Apparently, when the Permian Energy Center is built, Ørsted will turn out to be the first energy firm to manage the complete spectrum of solar PV, onshore as well as offshore wind and storage solutions in the U.S. market.
Sources close to the matter informed that the Permian Energy Center will consist of 40 MWac of battery storage and 420 MWac of solar PV situated on a site spanning 3,600-acres, along with current oil and gas installations and will provide to the rising demand for electricity in West Texas. In a region known well for conventional energy production, the project underlines the increasing cost competitiveness of renewable energy.
After the project is completed, the company will hold a U.S. portfolio of operating assets that include the complete spectrum of onshore and offshore renewable energy technologies, which the company believes is important as it is looking forward to offer customers the most competitive and varied clean energy solutions in the future.

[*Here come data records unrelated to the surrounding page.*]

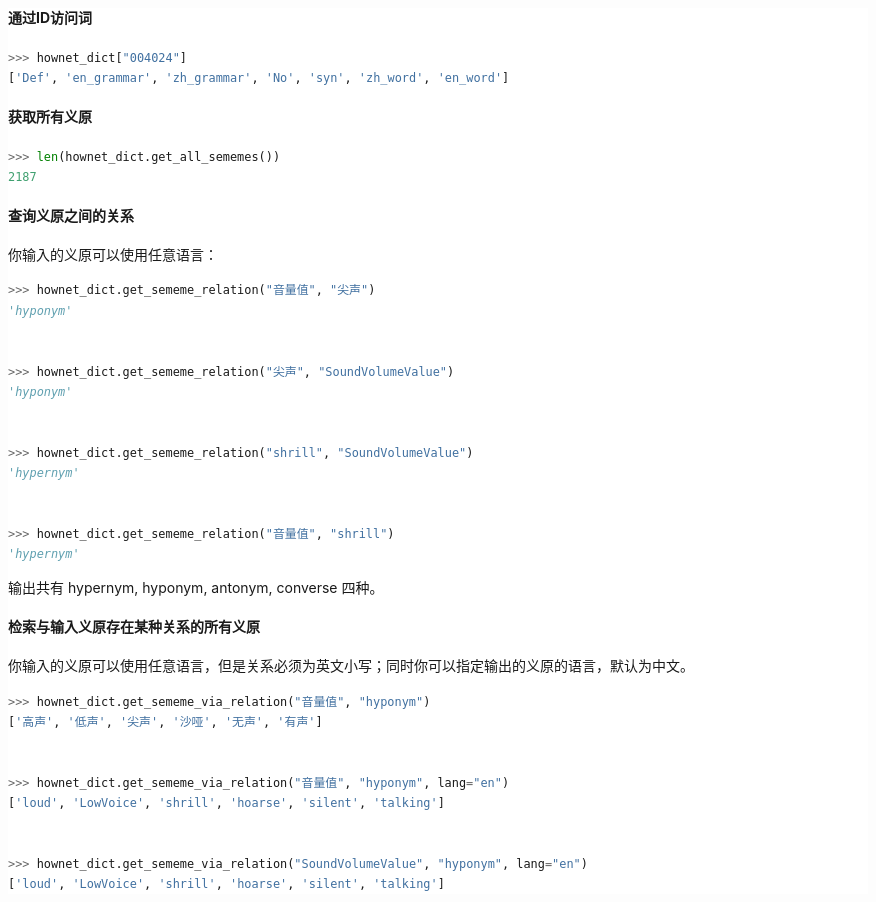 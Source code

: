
 ```python
```


#### 通过ID访问词


```python
>>> hownet_dict["004024"]
['Def', 'en_grammar', 'zh_grammar', 'No', 'syn', 'zh_word', 'en_word']
```


#### 获取所有义原


```python
>>> len(hownet_dict.get_all_sememes())
2187
```


#### 查询义原之间的关系


你输入的义原可以使用任意语言：


```python
>>> hownet_dict.get_sememe_relation("音量值", "尖声")
'hyponym'


>>> hownet_dict.get_sememe_relation("尖声", "SoundVolumeValue")
'hyponym'


>>> hownet_dict.get_sememe_relation("shrill", "SoundVolumeValue")
'hypernym'


>>> hownet_dict.get_sememe_relation("音量值", "shrill")
'hypernym'
```


输出共有 hypernym, hyponym, antonym, converse 四种。


#### 检索与输入义原存在某种关系的所有义原


你输入的义原可以使用任意语言，但是关系必须为英文小写；同时你可以指定输出的义原的语言，默认为中文。


```python
>>> hownet_dict.get_sememe_via_relation("音量值", "hyponym")
['高声', '低声', '尖声', '沙哑', '无声', '有声']


>>> hownet_dict.get_sememe_via_relation("音量值", "hyponym", lang="en")
['loud', 'LowVoice', 'shrill', 'hoarse', 'silent', 'talking']


>>> hownet_dict.get_sememe_via_relation("SoundVolumeValue", "hyponym", lang="en")
['loud', 'LowVoice', 'shrill', 'hoarse', 'silent', 'talking']
```
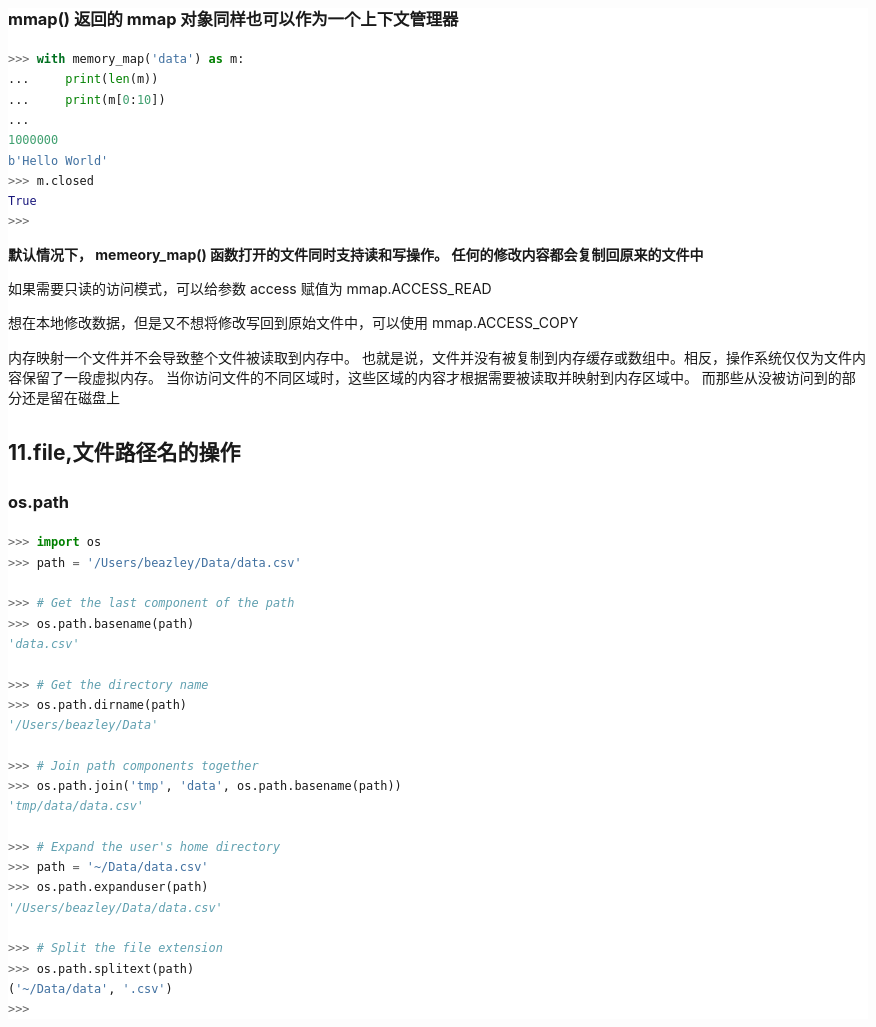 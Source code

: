 ### mmap() 返回的 mmap 对象同样也可以作为一个上下文管理器
```python
>>> with memory_map('data') as m:
...     print(len(m))
...     print(m[0:10])
...
1000000
b'Hello World'
>>> m.closed
True
>>>
```

**默认情况下， memeory_map() 函数打开的文件同时支持读和写操作。 任何的修改内容都会复制回原来的文件中**

如果需要只读的访问模式，可以给参数 access 赋值为 mmap.ACCESS_READ

想在本地修改数据，但是又不想将修改写回到原始文件中，可以使用 mmap.ACCESS_COPY

内存映射一个文件并不会导致整个文件被读取到内存中。 也就是说，文件并没有被复制到内存缓存或数组中。相反，操作系统仅仅为文件内容保留了一段虚拟内存。 当你访问文件的不同区域时，这些区域的内容才根据需要被读取并映射到内存区域中。 而那些从没被访问到的部分还是留在磁盘上

## 11.file,文件路径名的操作

### os.path
```python
>>> import os
>>> path = '/Users/beazley/Data/data.csv'

>>> # Get the last component of the path
>>> os.path.basename(path)
'data.csv'

>>> # Get the directory name
>>> os.path.dirname(path)
'/Users/beazley/Data'

>>> # Join path components together
>>> os.path.join('tmp', 'data', os.path.basename(path))
'tmp/data/data.csv'

>>> # Expand the user's home directory
>>> path = '~/Data/data.csv'
>>> os.path.expanduser(path)
'/Users/beazley/Data/data.csv'

>>> # Split the file extension
>>> os.path.splitext(path)
('~/Data/data', '.csv')
>>>
```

According to Declan Flanagan, chief executive for Lincoln Clean Energy, the U.S. onshore developer for Orsted, stated that the Permian Energy Center is a significant project that supports the ability of Orsted to deliver competitive and clean energy solutions to the vibrant U.S. energy market.
Seemingly, the solar modules to be installed at the Center will be provided by Jinko Solar and JA Solar which are the first and second providers globally, respectively, in the year 2018.
Sources further added that the U.S. onshore business of Ørsted operates wind assets of around 1 GW capacity. It has an additional 670 MW capacity wind assets under construction along with the 40 MWac of storage and 420 MWac of solar photovoltaic that will be supplied by the Permian Energy Center.